The mosque was completed on May 31, 1974. Its first to ascend the minbar of the mosque was the Egyptian Sheikh named "Mahmoud Muhammad Gharib", who carried out Islamic activities and an Islamic movement in Baghdad, which made the authorities at the time arrest Gharib and then was deported outside Iraq.

On February 23, 2006, acts of violence and vandalism caused material damage to the mosque during the US invasion of Iraq, which led to its closure. The mosque reopened in April 2007. During the Iraq War, many buildings around the mosque were in a state of neglect. The mosque survived, with large crowds of wounded and fleeing soldiers stopping by. Large crowds of visitors, including worshippers and people coming in to rest or clean themselves in the hammam was common.

In late 2020, the mosque was slightly damaged after a missile landed on it. The missile was originally a part of nine Katyusha missiles that targeted the Green Zone. No casualties were reported. On July 7, 2022, a large demonstration of contract owners from the Ministry of Electricity marched from the mosque to the Green Zone and demanded confirmation of the ministry's staff.

== Description ==
Located on a 5000 m2 site, the mosque structure includes a large luxurious mihrab and above the building is a 36 m oval dome what has a diameter of 25 m, decorated with various inscriptions. The mosque's minaret is 55 m high and has a unique octagonal shape with a diameter of 3 m, that is covered with blue tiles brought from Karbala. The outside walls include Qur'anic verses written and carved in by Hashem Muhmmad al-Baghdadi.

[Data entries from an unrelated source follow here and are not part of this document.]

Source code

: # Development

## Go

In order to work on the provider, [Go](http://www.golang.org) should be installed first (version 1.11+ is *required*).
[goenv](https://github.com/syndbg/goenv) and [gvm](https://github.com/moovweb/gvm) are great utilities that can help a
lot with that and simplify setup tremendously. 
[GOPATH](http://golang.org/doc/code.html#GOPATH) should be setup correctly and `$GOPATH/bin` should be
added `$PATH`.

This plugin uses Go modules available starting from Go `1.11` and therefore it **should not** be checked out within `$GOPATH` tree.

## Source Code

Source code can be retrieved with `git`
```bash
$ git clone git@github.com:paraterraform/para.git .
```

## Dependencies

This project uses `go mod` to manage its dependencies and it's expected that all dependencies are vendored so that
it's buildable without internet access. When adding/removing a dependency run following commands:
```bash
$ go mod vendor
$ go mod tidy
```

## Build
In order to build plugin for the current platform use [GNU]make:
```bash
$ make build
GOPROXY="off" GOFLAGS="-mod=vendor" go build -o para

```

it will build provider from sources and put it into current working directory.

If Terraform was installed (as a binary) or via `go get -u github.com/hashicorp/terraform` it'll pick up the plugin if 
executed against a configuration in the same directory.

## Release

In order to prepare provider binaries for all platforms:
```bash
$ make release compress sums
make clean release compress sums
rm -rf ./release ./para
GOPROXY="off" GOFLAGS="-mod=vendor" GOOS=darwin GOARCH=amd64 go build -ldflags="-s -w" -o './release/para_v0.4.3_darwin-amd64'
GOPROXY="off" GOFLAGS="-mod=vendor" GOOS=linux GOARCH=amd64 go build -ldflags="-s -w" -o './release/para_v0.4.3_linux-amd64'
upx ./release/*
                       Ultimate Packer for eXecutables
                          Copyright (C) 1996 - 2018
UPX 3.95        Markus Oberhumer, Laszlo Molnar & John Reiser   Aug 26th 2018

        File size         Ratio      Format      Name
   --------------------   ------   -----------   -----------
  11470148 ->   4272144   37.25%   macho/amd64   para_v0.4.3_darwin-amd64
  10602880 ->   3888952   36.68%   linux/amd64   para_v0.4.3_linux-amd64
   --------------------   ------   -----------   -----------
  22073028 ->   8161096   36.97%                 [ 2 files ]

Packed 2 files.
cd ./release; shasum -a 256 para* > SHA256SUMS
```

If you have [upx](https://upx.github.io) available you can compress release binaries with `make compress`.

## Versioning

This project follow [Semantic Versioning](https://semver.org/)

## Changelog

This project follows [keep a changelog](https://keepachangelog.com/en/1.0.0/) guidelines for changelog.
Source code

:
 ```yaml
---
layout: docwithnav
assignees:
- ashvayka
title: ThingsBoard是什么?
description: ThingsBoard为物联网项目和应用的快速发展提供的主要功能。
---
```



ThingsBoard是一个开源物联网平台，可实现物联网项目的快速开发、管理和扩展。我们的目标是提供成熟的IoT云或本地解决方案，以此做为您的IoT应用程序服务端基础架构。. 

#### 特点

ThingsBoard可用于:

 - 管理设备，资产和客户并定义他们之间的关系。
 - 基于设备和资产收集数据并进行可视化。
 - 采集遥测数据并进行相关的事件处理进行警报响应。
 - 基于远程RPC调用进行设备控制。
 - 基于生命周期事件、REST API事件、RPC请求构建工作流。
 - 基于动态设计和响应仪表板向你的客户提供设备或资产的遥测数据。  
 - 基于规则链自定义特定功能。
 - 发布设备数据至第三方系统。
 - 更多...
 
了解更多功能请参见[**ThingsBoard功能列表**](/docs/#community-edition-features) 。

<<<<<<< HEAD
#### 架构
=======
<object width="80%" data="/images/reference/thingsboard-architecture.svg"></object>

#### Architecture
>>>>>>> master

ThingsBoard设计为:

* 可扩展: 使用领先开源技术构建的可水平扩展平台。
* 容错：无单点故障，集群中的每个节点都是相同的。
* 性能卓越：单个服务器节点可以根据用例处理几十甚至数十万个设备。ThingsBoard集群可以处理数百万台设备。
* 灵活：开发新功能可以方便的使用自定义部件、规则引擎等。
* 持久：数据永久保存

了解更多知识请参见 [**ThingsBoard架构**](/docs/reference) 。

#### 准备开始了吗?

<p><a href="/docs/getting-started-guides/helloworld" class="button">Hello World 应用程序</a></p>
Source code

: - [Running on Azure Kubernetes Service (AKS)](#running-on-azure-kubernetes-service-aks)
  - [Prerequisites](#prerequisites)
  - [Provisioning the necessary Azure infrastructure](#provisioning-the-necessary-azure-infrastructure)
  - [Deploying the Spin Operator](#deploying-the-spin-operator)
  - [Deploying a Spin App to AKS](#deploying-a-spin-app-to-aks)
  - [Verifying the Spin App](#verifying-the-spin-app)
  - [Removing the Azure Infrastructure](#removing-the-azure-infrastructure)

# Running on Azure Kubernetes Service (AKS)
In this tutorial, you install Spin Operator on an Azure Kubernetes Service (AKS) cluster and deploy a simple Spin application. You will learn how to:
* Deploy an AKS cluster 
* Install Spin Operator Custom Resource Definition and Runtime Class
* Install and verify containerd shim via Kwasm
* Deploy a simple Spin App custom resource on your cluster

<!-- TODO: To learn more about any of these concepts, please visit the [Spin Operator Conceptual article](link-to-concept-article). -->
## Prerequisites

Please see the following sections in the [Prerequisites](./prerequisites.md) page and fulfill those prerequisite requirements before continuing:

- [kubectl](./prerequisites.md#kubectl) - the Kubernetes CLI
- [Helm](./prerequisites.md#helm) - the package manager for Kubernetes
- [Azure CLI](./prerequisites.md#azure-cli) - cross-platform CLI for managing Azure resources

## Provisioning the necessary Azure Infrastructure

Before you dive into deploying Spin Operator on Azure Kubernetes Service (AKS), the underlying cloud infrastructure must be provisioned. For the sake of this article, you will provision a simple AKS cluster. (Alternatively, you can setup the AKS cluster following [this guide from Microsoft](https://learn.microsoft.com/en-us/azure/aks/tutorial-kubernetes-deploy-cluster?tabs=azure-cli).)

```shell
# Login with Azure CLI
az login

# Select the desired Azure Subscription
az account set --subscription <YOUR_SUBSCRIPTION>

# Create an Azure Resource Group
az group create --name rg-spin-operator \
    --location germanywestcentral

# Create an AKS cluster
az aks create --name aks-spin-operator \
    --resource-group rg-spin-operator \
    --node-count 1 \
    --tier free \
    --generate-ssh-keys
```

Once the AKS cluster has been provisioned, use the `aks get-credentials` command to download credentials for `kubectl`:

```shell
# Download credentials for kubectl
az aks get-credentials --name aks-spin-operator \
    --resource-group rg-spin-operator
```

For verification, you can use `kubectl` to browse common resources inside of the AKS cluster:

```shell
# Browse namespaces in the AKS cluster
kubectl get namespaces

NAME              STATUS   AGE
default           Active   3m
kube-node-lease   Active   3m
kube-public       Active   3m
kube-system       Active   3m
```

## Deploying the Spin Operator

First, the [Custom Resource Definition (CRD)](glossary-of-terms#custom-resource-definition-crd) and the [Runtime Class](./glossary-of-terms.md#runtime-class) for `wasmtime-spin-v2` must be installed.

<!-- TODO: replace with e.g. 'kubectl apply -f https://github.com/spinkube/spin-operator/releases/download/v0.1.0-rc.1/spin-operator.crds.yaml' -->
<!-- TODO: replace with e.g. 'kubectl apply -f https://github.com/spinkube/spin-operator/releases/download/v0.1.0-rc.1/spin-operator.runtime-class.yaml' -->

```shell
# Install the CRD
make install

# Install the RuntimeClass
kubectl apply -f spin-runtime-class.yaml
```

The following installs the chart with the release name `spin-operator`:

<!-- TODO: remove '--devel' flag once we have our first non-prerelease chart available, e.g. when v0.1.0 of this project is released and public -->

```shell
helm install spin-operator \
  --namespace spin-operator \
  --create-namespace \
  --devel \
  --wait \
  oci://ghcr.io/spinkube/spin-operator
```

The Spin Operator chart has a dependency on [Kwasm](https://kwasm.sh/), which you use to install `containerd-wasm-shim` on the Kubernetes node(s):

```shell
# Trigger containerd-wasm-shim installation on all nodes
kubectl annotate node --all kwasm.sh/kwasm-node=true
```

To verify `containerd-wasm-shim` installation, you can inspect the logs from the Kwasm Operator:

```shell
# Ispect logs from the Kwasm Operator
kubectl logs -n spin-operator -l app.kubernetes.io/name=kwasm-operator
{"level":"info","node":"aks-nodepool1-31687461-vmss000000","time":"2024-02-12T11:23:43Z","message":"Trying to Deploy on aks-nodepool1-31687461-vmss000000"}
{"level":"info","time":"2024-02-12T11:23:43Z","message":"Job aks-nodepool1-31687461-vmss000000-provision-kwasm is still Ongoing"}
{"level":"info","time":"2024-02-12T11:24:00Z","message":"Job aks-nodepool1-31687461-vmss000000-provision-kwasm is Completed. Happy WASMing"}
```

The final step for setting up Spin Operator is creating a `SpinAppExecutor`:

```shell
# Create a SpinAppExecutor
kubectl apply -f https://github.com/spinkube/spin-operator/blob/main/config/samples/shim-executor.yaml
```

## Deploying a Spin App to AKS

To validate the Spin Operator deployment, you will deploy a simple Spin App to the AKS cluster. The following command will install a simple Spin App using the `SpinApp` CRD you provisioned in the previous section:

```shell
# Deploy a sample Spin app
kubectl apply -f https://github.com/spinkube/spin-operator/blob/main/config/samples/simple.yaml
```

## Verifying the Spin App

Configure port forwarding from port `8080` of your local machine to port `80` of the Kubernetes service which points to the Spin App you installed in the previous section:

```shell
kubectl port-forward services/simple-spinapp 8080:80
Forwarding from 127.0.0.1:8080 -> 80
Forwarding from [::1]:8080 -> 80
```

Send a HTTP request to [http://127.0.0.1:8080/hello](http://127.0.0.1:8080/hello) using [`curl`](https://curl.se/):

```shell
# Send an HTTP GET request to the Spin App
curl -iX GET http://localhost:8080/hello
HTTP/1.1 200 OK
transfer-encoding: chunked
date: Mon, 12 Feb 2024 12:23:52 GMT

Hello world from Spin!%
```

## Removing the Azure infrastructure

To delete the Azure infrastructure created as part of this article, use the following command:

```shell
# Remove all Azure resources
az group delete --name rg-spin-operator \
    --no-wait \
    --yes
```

The mosque contains a large prayer hall that accommodates more than 1,000 worshipers, along with other rooms such as a library of Islamic and historical books. The mosque has a residence for the Imam and a large hall for holding religious events and mourning councils. It also contains a prayer room for women, a room for administration and servants, and around the sanctuary is a garden and a yard. It also includes stones and tiles with inscribed calligraphy in the Thuluth script which was done by Hashem Muhammad al-Baghdadi.